▸ What you will do
Pull every line with "begin" from the entries below.

Segment Open

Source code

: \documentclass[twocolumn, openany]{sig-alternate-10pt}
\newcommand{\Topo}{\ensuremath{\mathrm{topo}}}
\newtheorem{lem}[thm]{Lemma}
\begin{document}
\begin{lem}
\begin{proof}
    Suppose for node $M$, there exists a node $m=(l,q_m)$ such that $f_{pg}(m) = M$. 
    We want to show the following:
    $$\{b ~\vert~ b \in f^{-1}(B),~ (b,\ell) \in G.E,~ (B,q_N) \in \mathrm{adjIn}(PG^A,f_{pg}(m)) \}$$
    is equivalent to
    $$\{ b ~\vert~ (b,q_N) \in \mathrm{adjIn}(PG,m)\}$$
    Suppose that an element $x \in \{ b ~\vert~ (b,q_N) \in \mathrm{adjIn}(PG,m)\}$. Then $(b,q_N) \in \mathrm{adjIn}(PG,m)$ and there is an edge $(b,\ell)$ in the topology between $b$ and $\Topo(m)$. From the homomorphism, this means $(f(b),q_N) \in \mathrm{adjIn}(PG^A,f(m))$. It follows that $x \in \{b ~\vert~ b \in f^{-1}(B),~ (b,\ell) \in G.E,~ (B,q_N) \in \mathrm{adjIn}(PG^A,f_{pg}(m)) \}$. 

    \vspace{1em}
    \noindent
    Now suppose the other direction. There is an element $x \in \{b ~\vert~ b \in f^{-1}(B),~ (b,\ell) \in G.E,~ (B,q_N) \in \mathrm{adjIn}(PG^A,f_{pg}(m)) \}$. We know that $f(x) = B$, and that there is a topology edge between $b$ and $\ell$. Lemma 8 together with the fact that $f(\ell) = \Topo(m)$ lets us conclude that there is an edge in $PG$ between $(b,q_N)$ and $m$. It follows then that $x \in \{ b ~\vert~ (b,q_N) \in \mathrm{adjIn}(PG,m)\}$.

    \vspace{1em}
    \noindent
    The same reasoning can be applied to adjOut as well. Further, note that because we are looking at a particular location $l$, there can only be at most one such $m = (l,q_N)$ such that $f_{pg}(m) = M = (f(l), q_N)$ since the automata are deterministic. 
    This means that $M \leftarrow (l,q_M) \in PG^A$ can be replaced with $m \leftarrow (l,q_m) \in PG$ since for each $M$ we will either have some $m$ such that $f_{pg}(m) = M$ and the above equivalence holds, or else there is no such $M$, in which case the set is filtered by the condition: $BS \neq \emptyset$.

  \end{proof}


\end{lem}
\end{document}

Segment Closed

▸ Result for this exercise
\begin{document}
\begin{lem}
\begin{proof}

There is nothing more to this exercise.